Prutz 18:44 Uhr. Ich sitze mitlerweile auf der Terasse vor unserem Hotelzimmer und komme jetzt nach einer tollen, wenn auch nicht unanstrengenden Etappe, zur Zusammenfassung des Tages. Warum so spät? Nun, die Speiche musste gewechselt werden. Der Händler hat dazu mehr als eine Stunde benötigt und am Ende war auch noch die Bremsscheibe falsch eingebaut, so dass ich erst seit 20 Minuten wieder im Hotel war. Doch der Reihe nach.

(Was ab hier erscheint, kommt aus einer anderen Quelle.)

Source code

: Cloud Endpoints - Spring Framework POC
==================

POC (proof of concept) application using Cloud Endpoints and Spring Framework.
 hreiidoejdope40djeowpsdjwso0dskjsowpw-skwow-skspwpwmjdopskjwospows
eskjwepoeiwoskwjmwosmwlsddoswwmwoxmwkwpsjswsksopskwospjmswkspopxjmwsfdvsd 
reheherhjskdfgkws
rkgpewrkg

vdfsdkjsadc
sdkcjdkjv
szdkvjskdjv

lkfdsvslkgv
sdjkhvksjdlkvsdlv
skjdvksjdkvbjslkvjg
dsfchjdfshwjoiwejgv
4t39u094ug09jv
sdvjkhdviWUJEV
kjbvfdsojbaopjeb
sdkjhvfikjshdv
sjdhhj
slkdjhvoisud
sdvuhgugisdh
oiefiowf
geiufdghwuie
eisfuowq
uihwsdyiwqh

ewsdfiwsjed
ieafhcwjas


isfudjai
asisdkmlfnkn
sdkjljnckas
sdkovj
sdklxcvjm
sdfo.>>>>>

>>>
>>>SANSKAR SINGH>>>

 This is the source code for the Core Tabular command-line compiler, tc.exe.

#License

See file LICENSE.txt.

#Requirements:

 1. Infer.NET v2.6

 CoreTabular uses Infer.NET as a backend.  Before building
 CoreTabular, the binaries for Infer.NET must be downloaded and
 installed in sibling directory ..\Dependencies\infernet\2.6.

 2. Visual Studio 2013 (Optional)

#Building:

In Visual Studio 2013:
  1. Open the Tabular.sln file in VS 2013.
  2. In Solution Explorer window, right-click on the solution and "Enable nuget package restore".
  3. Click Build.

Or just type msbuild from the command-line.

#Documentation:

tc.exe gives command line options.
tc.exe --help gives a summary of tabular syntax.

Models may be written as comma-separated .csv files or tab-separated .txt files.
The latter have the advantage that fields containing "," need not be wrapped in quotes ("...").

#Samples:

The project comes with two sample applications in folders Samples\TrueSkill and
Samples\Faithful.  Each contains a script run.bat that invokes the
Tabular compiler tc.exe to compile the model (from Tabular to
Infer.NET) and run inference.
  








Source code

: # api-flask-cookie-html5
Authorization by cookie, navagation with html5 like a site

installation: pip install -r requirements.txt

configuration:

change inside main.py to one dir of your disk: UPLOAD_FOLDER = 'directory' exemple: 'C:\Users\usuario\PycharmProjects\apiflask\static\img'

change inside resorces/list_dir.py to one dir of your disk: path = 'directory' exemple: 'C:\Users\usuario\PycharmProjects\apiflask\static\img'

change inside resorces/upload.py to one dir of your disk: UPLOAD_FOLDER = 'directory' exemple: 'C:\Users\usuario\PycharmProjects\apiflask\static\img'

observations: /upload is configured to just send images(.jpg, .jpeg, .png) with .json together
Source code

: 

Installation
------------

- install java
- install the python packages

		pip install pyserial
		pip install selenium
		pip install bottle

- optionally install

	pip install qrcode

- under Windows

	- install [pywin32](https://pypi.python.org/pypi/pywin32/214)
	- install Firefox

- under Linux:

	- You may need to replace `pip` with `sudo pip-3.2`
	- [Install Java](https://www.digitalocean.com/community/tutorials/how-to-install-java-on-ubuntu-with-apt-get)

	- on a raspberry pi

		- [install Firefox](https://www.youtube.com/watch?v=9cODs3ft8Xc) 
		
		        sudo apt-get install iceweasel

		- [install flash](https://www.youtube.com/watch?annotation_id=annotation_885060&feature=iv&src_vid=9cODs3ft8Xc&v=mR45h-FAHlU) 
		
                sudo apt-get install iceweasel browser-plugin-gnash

Fangen wir morgens an: Die Nacht war sehr ruhig, keine Schmerzen in den Beinen (was angesichts der halben Etappe gestern auch nicht zu erwarten war). Und so sind wir um 06:30 Uhr aufgestanden, haben schön gerühstückt und um 08:30 hieß es Einklicken, um den Weg in Richtung Imst und nachfolgend Prutz zu beginnen. Die Etappe sollte leider wieder ohne Oskar stattfinden. Die Hand ist immer noch nicht weiter geheilt und es ist auch nicht zu erwarten, dass er noch eine Etappe mitfahren kann. Schade für Oskar, schade für uns. Aber es soll einfach nicht sein. Gesundheit geht vor. Und wenn er stürzt, weil er nicht richtig zufassen kann, wäre das viel schlimmer, als die Tour jetzt nicht mehr zu fahren.

Nachdem die Bikes aus dem Keller geholt waren, ging es bei strahlendem Sonnenschein in Richtung Marienbergjoch. Die Mädels sind in Richtung Fernpass hoch gefahren, wir eben zum Marienbergjoch. Das sind nach meiner Erinnerung knapp 800 Höhenmeter am Stück auf rutschigem Schotter. Zum Schluss sind es auch noch 30% Steigung. Dieses Marienbergjoch ist ja nun meine Achillesverse. Bei meiner ersten Transalp wollte ich hier die Tour abbrechen, weil auf der Hälfte beide Beine verkrampften. Somit bin ich im letzten Jahr, als wir hier zufällig Urlaub machten, noch einmal zum Joch hochgefahren. Und da habe ich es am Stück in 1:15 Stunden geschafft. Heute waren es nicht 1:15 Std, sondern nur knapp 1:00 Stunde. Na ja, nicht ganz zum Joch, sondern zur Sunnalm.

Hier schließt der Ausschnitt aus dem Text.